Directions |
Go through the entries below and collect each line with the string "Microcontroller" in it.

Records for the task |
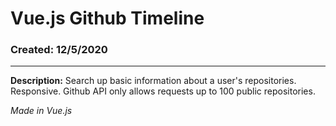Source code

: # Vue.js Github Timeline
### Created: 12/5/2020
<hr>

**Description:** Search up basic information about a user's repositories. Responsive. Github API only allows requests up to 100 public repositories.

*Made in Vue.js*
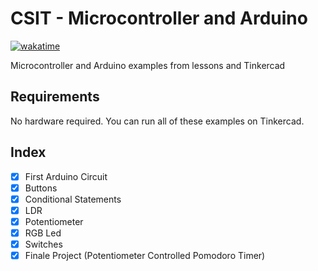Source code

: # CSIT - Microcontroller and Arduino

[![wakatime](https://wakatime.com/badge/user/018b4f5f-4a37-42ee-abe1-ad62b807d047/project/018b5ec9-163f-4b67-b8db-93affcc73661.svg)](https://wakatime.com/badge/user/018b4f5f-4a37-42ee-abe1-ad62b807d047/project/018b5ec9-163f-4b67-b8db-93affcc73661)

Microcontroller and Arduino examples from lessons and Tinkercad

## Requirements

No hardware required. You can run all of these examples on Tinkercad.

## Index
- [x] First Arduino Circuit
- [x] Buttons
- [x] Conditional Statements
- [x] LDR
- [x] Potentiometer
- [x] RGB Led
- [x] Switches
- [x] Finale Project (Potentiometer Controlled Pomodoro Timer)
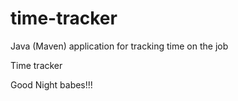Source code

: # time-tracker
Java (Maven) application for tracking time on the job

Time tracker

Good Night babes!!!
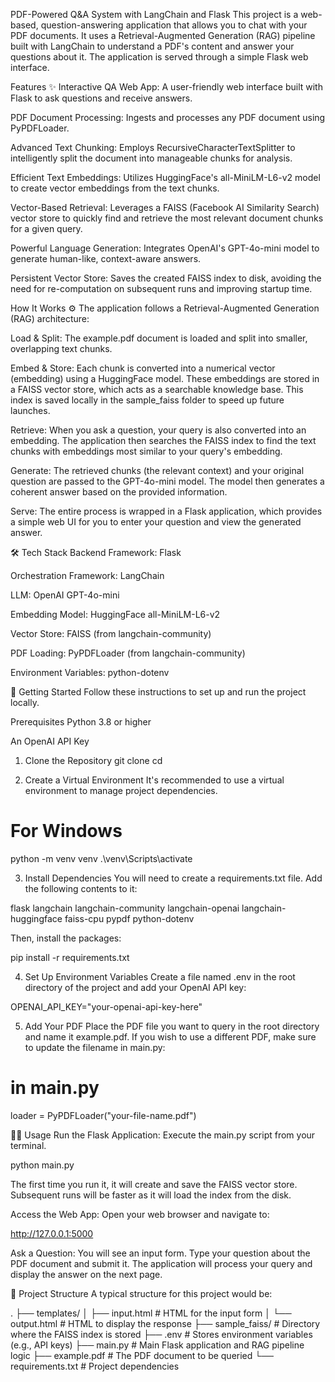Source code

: ﻿PDF-Powered Q&A System with LangChain and Flask
This project is a web-based, question-answering application that allows you to chat with your PDF documents. It uses a Retrieval-Augmented Generation (RAG) pipeline built with LangChain to understand a PDF's content and answer your questions about it. The application is served through a simple Flask web interface.

Features ✨
Interactive QA Web App: A user-friendly web interface built with Flask to ask questions and receive answers.

PDF Document Processing: Ingests and processes any PDF document using PyPDFLoader.

Advanced Text Chunking: Employs RecursiveCharacterTextSplitter to intelligently split the document into manageable chunks for analysis.

Efficient Text Embeddings: Utilizes HuggingFace's all-MiniLM-L6-v2 model to create vector embeddings from the text chunks.

Vector-Based Retrieval: Leverages a FAISS (Facebook AI Similarity Search) vector store to quickly find and retrieve the most relevant document chunks for a given query.

Powerful Language Generation: Integrates OpenAI's GPT-4o-mini model to generate human-like, context-aware answers.

Persistent Vector Store: Saves the created FAISS index to disk, avoiding the need for re-computation on subsequent runs and improving startup time.

How It Works ⚙️
The application follows a Retrieval-Augmented Generation (RAG) architecture:

Load & Split: The example.pdf document is loaded and split into smaller, overlapping text chunks.

Embed & Store: Each chunk is converted into a numerical vector (embedding) using a HuggingFace model. These embeddings are stored in a FAISS vector store, which acts as a searchable knowledge base. This index is saved locally in the sample_faiss folder to speed up future launches.

Retrieve: When you ask a question, your query is also converted into an embedding. The application then searches the FAISS index to find the text chunks with embeddings most similar to your query's embedding.

Generate: The retrieved chunks (the relevant context) and your original question are passed to the GPT-4o-mini model. The model then generates a coherent answer based on the provided information.

Serve: The entire process is wrapped in a Flask application, which provides a simple web UI for you to enter your question and view the generated answer.

🛠️ Tech Stack
Backend Framework: Flask

Orchestration Framework: LangChain

LLM: OpenAI GPT-4o-mini

Embedding Model: HuggingFace all-MiniLM-L6-v2

Vector Store: FAISS (from langchain-community)

PDF Loading: PyPDFLoader (from langchain-community)

Environment Variables: python-dotenv

🚀 Getting Started
Follow these instructions to set up and run the project locally.

Prerequisites
Python 3.8 or higher

An OpenAI API Key

1. Clone the Repository
git clone <your-repository-url>
cd <repository-directory>

2. Create a Virtual Environment
It's recommended to use a virtual environment to manage project dependencies.


# For Windows
python -m venv venv
.\venv\Scripts\activate

3. Install Dependencies
You will need to create a requirements.txt file. Add the following contents to it:

flask
langchain
langchain-community
langchain-openai
langchain-huggingface
faiss-cpu
pypdf
python-dotenv

Then, install the packages:

pip install -r requirements.txt

4. Set Up Environment Variables
Create a file named .env in the root directory of the project and add your OpenAI API key:

OPENAI_API_KEY="your-openai-api-key-here"

5. Add Your PDF
Place the PDF file you want to query in the root directory and name it example.pdf. If you wish to use a different PDF, make sure to update the filename in main.py:

# in main.py
loader = PyPDFLoader("your-file-name.pdf")

🏃‍♀️ Usage
Run the Flask Application:
Execute the main.py script from your terminal.

python main.py

The first time you run it, it will create and save the FAISS vector store. Subsequent runs will be faster as it will load the index from the disk.

Access the Web App:
Open your web browser and navigate to:

http://127.0.0.1:5000

Ask a Question:
You will see an input form. Type your question about the PDF document and submit it. The application will process your query and display the answer on the next page.

📂 Project Structure
A typical structure for this project would be:

.
├── templates/
│   ├── input.html      # HTML for the input form
│   └── output.html     # HTML to display the response
├── sample_faiss/       # Directory where the FAISS index is stored
├── .env                # Stores environment variables (e.g., API keys)
├── main.py             # Main Flask application and RAG pipeline logic
├── example.pdf         # The PDF document to be queried
└── requirements.txt    # Project dependencies
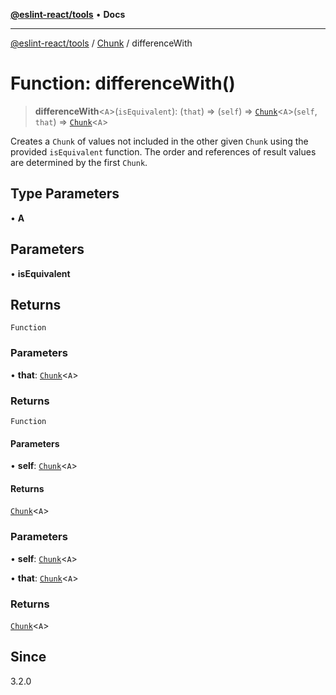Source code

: [**@eslint-react/tools**](../../../README.md) • **Docs**

***

[@eslint-react/tools](../../../README.md) / [Chunk](../README.md) / differenceWith

# Function: differenceWith()

> **differenceWith**\<`A`\>(`isEquivalent`): (`that`) => (`self`) => [`Chunk`](../interfaces/Chunk.md)\<`A`\>(`self`, `that`) => [`Chunk`](../interfaces/Chunk.md)\<`A`\>

Creates a `Chunk` of values not included in the other given `Chunk` using the provided `isEquivalent` function.
The order and references of result values are determined by the first `Chunk`.

## Type Parameters

• **A**

## Parameters

• **isEquivalent**

## Returns

`Function`

### Parameters

• **that**: [`Chunk`](../interfaces/Chunk.md)\<`A`\>

### Returns

`Function`

#### Parameters

• **self**: [`Chunk`](../interfaces/Chunk.md)\<`A`\>

#### Returns

[`Chunk`](../interfaces/Chunk.md)\<`A`\>

### Parameters

• **self**: [`Chunk`](../interfaces/Chunk.md)\<`A`\>

• **that**: [`Chunk`](../interfaces/Chunk.md)\<`A`\>

### Returns

[`Chunk`](../interfaces/Chunk.md)\<`A`\>

## Since

3.2.0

Response to the exercise |
: # CSIT - Microcontroller and Arduino
Microcontroller and Arduino examples from lessons and Tinkercad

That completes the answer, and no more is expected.